2016-10-06 / Opinion

2016 Ballot Questions

By Tom Walsh

Newporters will find seven statewide questions on the ballot when they head to the polls on Nov. 8.

QUESTION 1: Shall a state-operated gambling facility be authorized to offer video lottery games and casino gaming in the Town of Tiverton?

The bill placing this question on the ballot requires that the gambling facility be licensed as a pari mutuel facility and would have state-operated video lottery games and casino gaming. The legislation also mandates that the state receive 15.5 percent of table and 61 percent of video lottery terminal revenues. Tiverton would retain 1 percent of table game and 1.45 percent of video lottery terminal revenues. The town is guaranteed to receive at least $3 million a year. Voters both statewide and in the Town of Tiverton must approve the question for it to go into effect.

QUESTION 2: Restoration of Ethics Commission jurisdiction over General Assembly members

Voter approval of this question would amend the Rhode Island Constitution to restore the authority of the state Ethics Commission to investigate or prosecute alleged misconduct of lawmakers regarding their legislative activities. Approval of Question 2 would undo a state Supreme Court ruling that determined that the “Speech in Debate” clause of the state Constitution provides lawmakers with immunity from investigation regarding their legislative actions.

BOND QUESTIONS

The following introductory language appears for Questions 3-7, all of which pertain to state borrowing through bonds:

“Shall the action of the General Assembly, by an act passed at the January 2016 session, authorizing the issuance of bonds, refunding bonds, and temporary notes of the state for the capital projects and in the amount with respect to each such project listed below be approved, and the issuance of bonds, refunding bonds, and temporary notes authorized in accordance with the provisions of said act?”

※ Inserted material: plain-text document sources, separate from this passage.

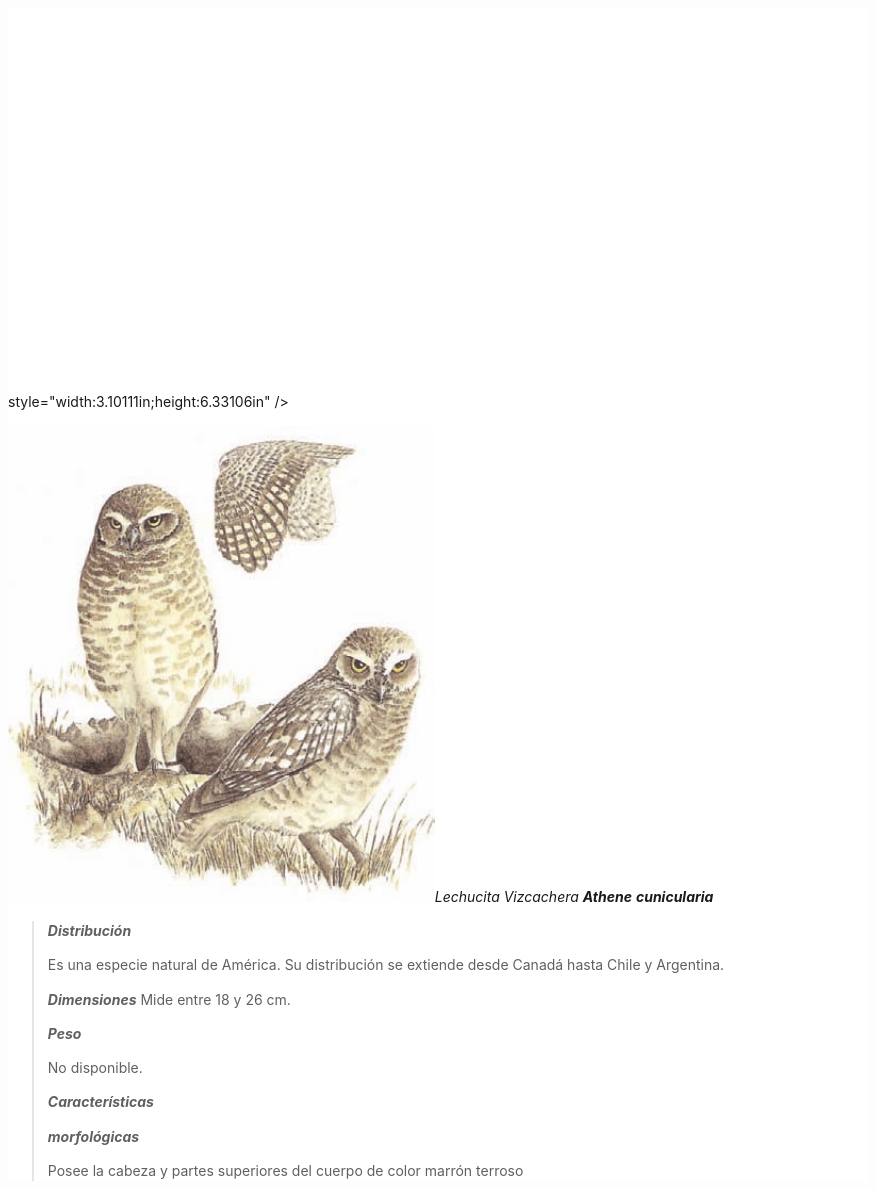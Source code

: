 style="width:3.10111in;height:6.33106in" /><img src="./zlx3534q.png" style="height:4.15131in" />

<img src="./054gratc.png"
style="width:4.44536in;height:4.95623in" />*Lechucita* *Vizcachera*
***Athene*** ***cunicularia***

> ***Distribución***
>
> Es una especie natural de América. Su distribución se extiende desde
> Canadá hasta Chile y Argentina.
>
> ***Dimensiones*** Mide entre 18 y 26 cm.
>
> ***Peso***
>
> No disponible.
>
> ***Características***
>
> ***morfológicas***
>
> Posee la cabeza y partes superiores del cuerpo de color marrón terroso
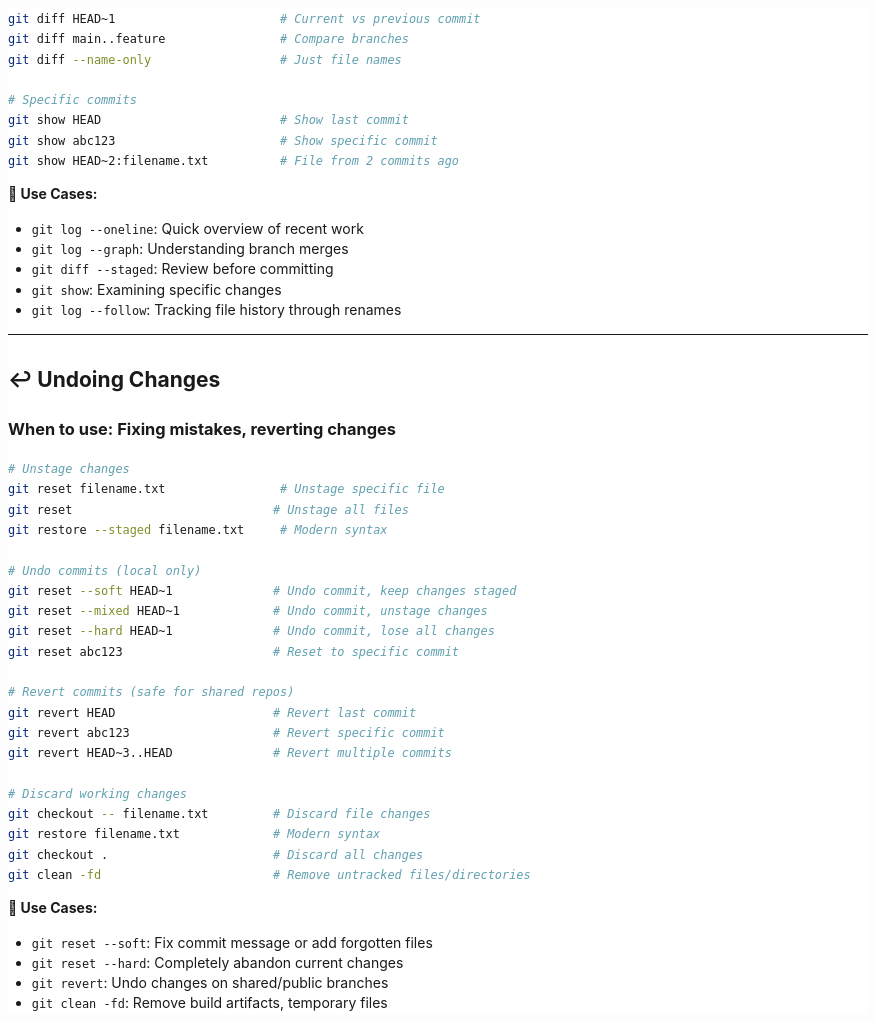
 ```bash
git diff HEAD~1                       # Current vs previous commit
git diff main..feature                # Compare branches
git diff --name-only                  # Just file names

# Specific commits
git show HEAD                         # Show last commit
git show abc123                       # Show specific commit
git show HEAD~2:filename.txt          # File from 2 commits ago
```

**🎯 Use Cases:**
- `git log --oneline`: Quick overview of recent work
- `git log --graph`: Understanding branch merges
- `git diff --staged`: Review before committing
- `git show`: Examining specific changes
- `git log --follow`: Tracking file history through renames

---

## ↩️ Undoing Changes

### **When to use:** Fixing mistakes, reverting changes

```bash
# Unstage changes
git reset filename.txt                # Unstage specific file
git reset                            # Unstage all files
git restore --staged filename.txt     # Modern syntax

# Undo commits (local only)
git reset --soft HEAD~1              # Undo commit, keep changes staged
git reset --mixed HEAD~1             # Undo commit, unstage changes  
git reset --hard HEAD~1              # Undo commit, lose all changes
git reset abc123                     # Reset to specific commit

# Revert commits (safe for shared repos)
git revert HEAD                      # Revert last commit
git revert abc123                    # Revert specific commit
git revert HEAD~3..HEAD              # Revert multiple commits

# Discard working changes
git checkout -- filename.txt         # Discard file changes
git restore filename.txt             # Modern syntax
git checkout .                       # Discard all changes
git clean -fd                        # Remove untracked files/directories
```

**🎯 Use Cases:**
- `git reset --soft`: Fix commit message or add forgotten files
- `git reset --hard`: Completely abandon current changes
- `git revert`: Undo changes on shared/public branches
- `git clean -fd`: Remove build artifacts, temporary files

QUESTION 3: Rhode Island Veterans Home Bonds, $27 million

This question asks for voter approval for the state to issue $27 million in general obligation bonds to pay for construction of a new veterans’ home and for maintenance of existing facilities. The current veterans’ home is located at 480 Metacom Avenue in Bristol. The oldest of the current buildings that comprise the home were built in 1955. The last major renovations occurred 30 years ago.

QUESTION 4: Rhode Island Higher Education Bonds, $45.5 million

Approval of this question would result in $25.5 million in bonds issued to renovate Bliss Hall, one of the University of Rhode Island College of Engineering’s oldest buildings. It would also be used to update other buildings.

The remaining $20 million would be used to build at least one “innovation campus” involving business collaborations with the University of Rhode Island. In November, 2014, Rhode Island voters approved a similar bond issue.

QUESTION 5: Rhode Island Port Infrastructure Bonds, $70 million

Voter approval of Question 5 would enable borrowing to improve shipping ports in Davisville, at Quonset Point, and in Providence. The Davisville port project would require $50 million and would involve infrastructure modernization, including Pier 2, which was built in 1956 with a design life of 50 years. Overall, state officials consider the facilities at Quonset Point to be key drivers of economic and job growth for Rhode Island.

The other $20 million would be used to acquire up to 25 acres of land in Providence between Allens Avenue and the Providence River, as well as infrastructure improvements associated with the acquisition.

QUESTION 6: Rhode Island Environmental and Recreational Improvement Bonds, $35 million

These bonds would be allocated as follows: $4 million for acquiring fee-simple interest or conservation easements to open space, farmland, watershed, and recreation lands; $10 million for designing and building bikeways; $5 million for providing up to 80 percent in matching grants to public, private, and/or nonprofit entities for brownfield remediation projects; $3 million for providing up to 75 percent in matching grants to public, private, and/or nonprofit entities for stormwater pollution reduction projects; $5 million for providing up to 80 percent in matching grants to municipalities for public recreational facilities development; and $4 million for providing 50 percent in matching grants to municipalities, local land trusts and nonprofit organizations for fee-simple interest, development rights, or conservation easements acquisition on open space and urban parklands.

QUESTION 7: Rhode Island Affordable Housing Bonds, $50 million

These bonds would be used to enable the state Housing Resource Commission to develop affordable housing opportunity programs ($40 million). The remaining $10 million would be used for revitalizing properties (including residential and commercial properties, as well as public spaces). A similar bond issue was approved by Rhode Islanders in 2012.